As party leaders said in a rare moment of facing the truth, the land acquisition issue provided an outlet to years of pent-up anger and frustration. But why this frustration and anger among the rural masses, the very people whose solid support the CPI(M) claims to be enjoying? CPI(M) leaders would do well to delve into the reasons behind the disconnect with the masses. To others, of course, the answers are apparent: the party machinery has become venal, high-handed and autocratic.
The CPI(M)'s vice-like grip on all aspects of a person's life, including his
social life, in rural Bengal has bred ill-will and turned many into silent
opponents of the party. At the grassroots level, party leaders and workers have
become a highly corrupt lot. Their high-handedness and arrogance has alienated
large sections of the people. Also, the fact that the party, and the state
government it leads, has done precious little to develop rural Bengal and its
economy has only recently dawned on the poor folks and this realization has,
naturally, turned them against the Left. At many places, informal understandings
between the opposition parties also caused upsets for the Left. The neglect of
Muslims, as brought out in the Sachar Commission report, was driven home to the
minorities very effectively by Jamiat-e-Ulema Hind.

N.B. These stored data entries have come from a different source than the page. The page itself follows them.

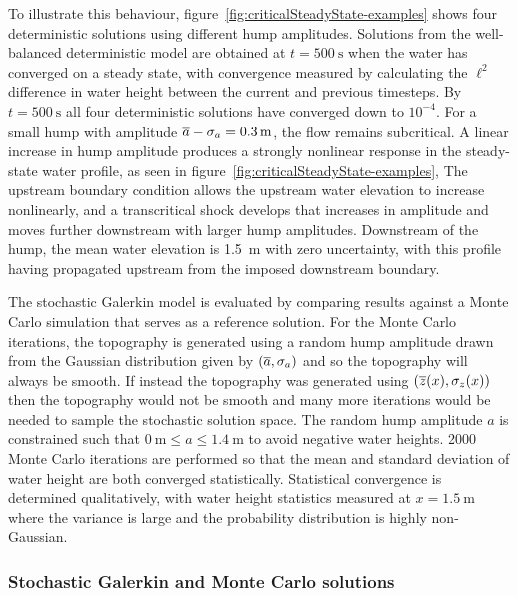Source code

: To illustrate this behaviour, figure~\ref{fig:criticalSteadyState-examples} shows four deterministic solutions using different hump amplitudes.
Solutions from the well-balanced deterministic model are obtained at $t = \SI{500}{\second}$ when the water has converged on a steady state, with convergence measured by calculating the $\ell^2$ difference in water height between the current and previous timesteps.
By $t = \SI{500}{\second}$ all four deterministic solutions have converged down to $10^{-4}$.
For a small hump with amplitude $\overline{a} - \sigma_a = \SI{0.3}{\meter}$, the flow remains subcritical.
A linear increase in hump amplitude produces a strongly nonlinear response in the steady-state water profile, as seen in figure~\ref{fig:criticalSteadyState-examples}, 
The upstream boundary condition allows the upstream water elevation to increase nonlinearly, and a transcritical shock develops that increases in amplitude and moves further downstream with larger hump amplitudes.
Downstream of the hump, the mean water elevation is \SI{1.5}{\meter} with zero uncertainty, with this profile having propagated upstream from the imposed downstream boundary.

The stochastic Galerkin model is evaluated by comparing results against a Monte Carlo simulation that serves as a reference solution.
For the Monte Carlo iterations, the topography is generated using a random hump amplitude drawn from the Gaussian distribution given by $(\overline{a}, \sigma_a)$ and so the topography will always be smooth.
If instead the topography was generated using $(\overline{z}(x), \sigma_z(x))$ then the topography would not be smooth and many more iterations would be needed to sample the stochastic solution space.
The random hump amplitude $a$ is constrained such that $\SI{0}{\meter} \leq a \leq \SI{1.4}{\meter}$ to avoid negative water heights.
2000 Monte Carlo iterations are performed so that the mean and standard deviation of water height are both converged statistically.
Statistical convergence is determined qualitatively, with water height statistics measured at $x = \SI{1.5}{\meter}$ where the variance is large and the probability distribution is highly non-Gaussian.

\subsubsection{Stochastic Galerkin and Monte Carlo solutions}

What, then, will be the immediate fallout of the panchayat elections? For one, the state government will go very slow on acquiring land for a slew of industrial, commercial and housing projects, especially in North and South 24 Parganas districts and East Midnapore. A number of projects that involve acquisition of farmlands would, most probably, be shelved. Chief Minister Buddhadeb Bhattacharjee will face stronger opposition from the junior partners in the Left Front government, especially the RSP and Forward Bloc, in his unbridled pursuit of industrialisation and policies like entry of big chains in the retail sector. The opposition would also be bolder and challenge Bhattacharjee on many fronts, including industrialisation. The Chief Minister would, thus, lose his USP and would have to face the ignominy of seeing his pet industrialisation drive suffer even as other states surge ahead.

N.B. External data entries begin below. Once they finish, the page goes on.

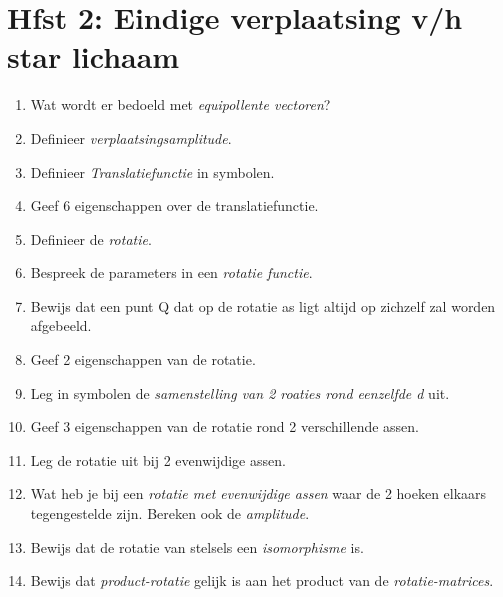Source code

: \documentclass[12pt]{article}
\begin{document}
    \maketitle

    \section{Hfst 2: Eindige verplaatsing v/h star lichaam}%
	\label{sec:Hfst_2:_Eindige_verplaatsing_v/h_star_lichaam}
    
	\begin{enumerate}
		\item Wat wordt er bedoeld met \emph{equipollente vectoren}?
		\item Definieer \emph{verplaatsingsamplitude}.
		\item Definieer \emph{Translatiefunctie} in symbolen.
		\item Geef 6 eigenschappen over de translatiefunctie.
		\item Definieer de \emph{rotatie}.
		\item Bespreek de parameters in een \emph{rotatie functie}.
		\item Bewijs dat een punt Q dat op de rotatie as ligt altijd op zichzelf zal worden afgebeeld.
		\item Geef 2 eigenschappen van de rotatie.
		\item Leg in symbolen de \emph{samenstelling van 2 roaties rond eenzelfde d} uit.
		\item Geef 3 eigenschappen van de rotatie rond 2 verschillende assen.
		\item Leg de rotatie uit bij 2 evenwijdige assen.
		\item Wat heb je bij een \emph{rotatie met evenwijdige assen} waar de 2 hoeken elkaars tegengestelde zijn. Bereken ook de \emph{amplitude}.
		\item Bewijs dat de rotatie van stelsels een \emph{isomorphisme} is.
		\item Bewijs dat \emph{product-rotatie} gelijk is aan het product van de \emph{rotatie-matrices}.
	\end{enumerate}
\end{document}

However, all said and done, though the results point to a definite trend of the masses getting disillusioned with the Left (read: the CPI-M), a lot would depend on how the opposition, especially the Trinamool, conducts itself from now on. If Mamata behaves responsibly and shuns her impulsive and destructive ways that have alienated many of her supporters in the past, and if she works towards a tie-up (even an informal one at the grassroots level as had happened in some places this time) with the Congress, there would be some hope for drawing the curtains on this uninterrupted Left Front rule when the Assembly elections are held three years from now. That is, however, assuming that the CPI(M) doesn't mend its ways and doesn't beat the opposition and all those who voted against it this time into submission in the intervening period.
Given Mamata's track record of irresponsible behaviour, senior Congress
leaders' deep complicity with the CPI(M) (they've been scuttling opposition
unity moves to help the CPI-M win elections) and the CPI(M)'s own reputation for
effective 'damage control', chances are that Buddhadeb's smiling visage would be
plastered all over the front pages of newspapers after the 2011 Assembly polls.
The 2008 panchayat elections would have then been relegated as a minor
aberration in the Left's eighth successive win in Bengal's Assembly elections.